Extracted data -
*** Begin section ***
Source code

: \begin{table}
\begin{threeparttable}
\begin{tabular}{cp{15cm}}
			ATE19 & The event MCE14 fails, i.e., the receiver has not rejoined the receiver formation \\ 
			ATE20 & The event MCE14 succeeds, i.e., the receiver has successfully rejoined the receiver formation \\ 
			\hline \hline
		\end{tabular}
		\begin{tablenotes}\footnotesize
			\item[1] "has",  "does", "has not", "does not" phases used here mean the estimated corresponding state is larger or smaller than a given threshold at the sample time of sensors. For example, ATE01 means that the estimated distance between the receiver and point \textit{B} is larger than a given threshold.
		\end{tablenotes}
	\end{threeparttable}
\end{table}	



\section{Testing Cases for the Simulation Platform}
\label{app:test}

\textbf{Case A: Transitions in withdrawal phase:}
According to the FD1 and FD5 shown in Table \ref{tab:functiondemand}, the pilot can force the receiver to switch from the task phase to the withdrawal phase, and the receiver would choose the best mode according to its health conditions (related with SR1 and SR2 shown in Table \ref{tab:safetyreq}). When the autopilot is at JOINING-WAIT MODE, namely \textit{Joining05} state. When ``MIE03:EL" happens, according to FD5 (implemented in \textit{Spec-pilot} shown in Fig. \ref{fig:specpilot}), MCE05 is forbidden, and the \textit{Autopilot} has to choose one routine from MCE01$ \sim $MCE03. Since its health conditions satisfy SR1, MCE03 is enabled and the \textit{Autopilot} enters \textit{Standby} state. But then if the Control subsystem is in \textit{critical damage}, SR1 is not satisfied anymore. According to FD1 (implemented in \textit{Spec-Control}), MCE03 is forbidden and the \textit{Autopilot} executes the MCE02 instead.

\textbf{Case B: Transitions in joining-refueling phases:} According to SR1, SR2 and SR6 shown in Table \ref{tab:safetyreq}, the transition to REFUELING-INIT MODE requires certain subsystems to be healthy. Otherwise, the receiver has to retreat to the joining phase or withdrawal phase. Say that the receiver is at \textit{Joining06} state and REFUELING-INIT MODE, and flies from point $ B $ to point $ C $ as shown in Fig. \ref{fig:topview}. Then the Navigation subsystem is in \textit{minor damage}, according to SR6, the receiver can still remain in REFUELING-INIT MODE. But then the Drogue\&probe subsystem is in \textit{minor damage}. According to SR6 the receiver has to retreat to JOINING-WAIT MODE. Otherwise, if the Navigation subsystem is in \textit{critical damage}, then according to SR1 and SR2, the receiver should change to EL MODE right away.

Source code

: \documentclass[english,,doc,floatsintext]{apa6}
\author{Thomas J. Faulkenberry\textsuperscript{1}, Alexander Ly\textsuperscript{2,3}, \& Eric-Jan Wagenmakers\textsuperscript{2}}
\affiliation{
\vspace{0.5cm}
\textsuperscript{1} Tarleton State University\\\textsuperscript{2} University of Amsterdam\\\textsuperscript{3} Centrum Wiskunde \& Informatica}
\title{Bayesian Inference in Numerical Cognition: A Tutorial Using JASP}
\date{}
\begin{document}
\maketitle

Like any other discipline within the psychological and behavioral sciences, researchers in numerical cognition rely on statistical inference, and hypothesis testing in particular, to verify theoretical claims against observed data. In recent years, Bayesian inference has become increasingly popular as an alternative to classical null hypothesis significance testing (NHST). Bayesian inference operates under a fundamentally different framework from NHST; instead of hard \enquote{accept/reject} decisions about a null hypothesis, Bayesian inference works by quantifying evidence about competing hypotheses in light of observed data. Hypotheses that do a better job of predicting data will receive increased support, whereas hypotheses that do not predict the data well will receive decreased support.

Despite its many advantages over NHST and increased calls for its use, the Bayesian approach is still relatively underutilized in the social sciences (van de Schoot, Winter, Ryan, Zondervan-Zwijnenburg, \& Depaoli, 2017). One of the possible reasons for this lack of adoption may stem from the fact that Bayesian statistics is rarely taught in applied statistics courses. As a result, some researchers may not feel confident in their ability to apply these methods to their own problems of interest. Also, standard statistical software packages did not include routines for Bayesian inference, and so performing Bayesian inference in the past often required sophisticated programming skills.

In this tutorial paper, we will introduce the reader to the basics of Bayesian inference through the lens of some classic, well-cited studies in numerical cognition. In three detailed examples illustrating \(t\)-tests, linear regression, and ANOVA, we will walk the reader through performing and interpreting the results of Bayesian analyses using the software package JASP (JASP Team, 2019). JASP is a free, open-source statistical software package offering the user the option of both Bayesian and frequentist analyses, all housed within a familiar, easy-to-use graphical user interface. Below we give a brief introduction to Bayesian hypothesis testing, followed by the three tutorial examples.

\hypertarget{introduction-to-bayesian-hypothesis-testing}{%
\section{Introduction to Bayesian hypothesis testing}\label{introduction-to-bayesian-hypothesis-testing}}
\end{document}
*** End section ***
Task statement - Nothing beyond the line containing "According to the" is to be output; the lines above, from the first one onward to that line, are to be transcribed exactly.

Exercise response -
Source code

: \begin{table}
\begin{threeparttable}
\begin{tabular}{cp{15cm}}
			ATE19 & The event MCE14 fails, i.e., the receiver has not rejoined the receiver formation \\ 
			ATE20 & The event MCE14 succeeds, i.e., the receiver has successfully rejoined the receiver formation \\ 
			\hline \hline
		\end{tabular}
		\begin{tablenotes}\footnotesize
			\item[1] "has",  "does", "has not", "does not" phases used here mean the estimated corresponding state is larger or smaller than a given threshold at the sample time of sensors. For example, ATE01 means that the estimated distance between the receiver and point \textit{B} is larger than a given threshold.
		\end{tablenotes}
	\end{threeparttable}
\end{table}	



\section{Testing Cases for the Simulation Platform}
\label{app:test}

\textbf{Case A: Transitions in withdrawal phase:}
According to the FD1 and FD5 shown in Table \ref{tab:functiondemand}, the pilot can force the receiver to switch from the task phase to the withdrawal phase, and the receiver would choose the best mode according to its health conditions (related with SR1 and SR2 shown in Table \ref{tab:safetyreq}). When the autopilot is at JOINING-WAIT MODE, namely \textit{Joining05} state. When ``MIE03:EL" happens, according to FD5 (implemented in \textit{Spec-pilot} shown in Fig. \ref{fig:specpilot}), MCE05 is forbidden, and the \textit{Autopilot} has to choose one routine from MCE01$ \sim $MCE03. Since its health conditions satisfy SR1, MCE03 is enabled and the \textit{Autopilot} enters \textit{Standby} state. But then if the Control subsystem is in \textit{critical damage}, SR1 is not satisfied anymore. According to FD1 (implemented in \textit{Spec-Control}), MCE03 is forbidden and the \textit{Autopilot} executes the MCE02 instead.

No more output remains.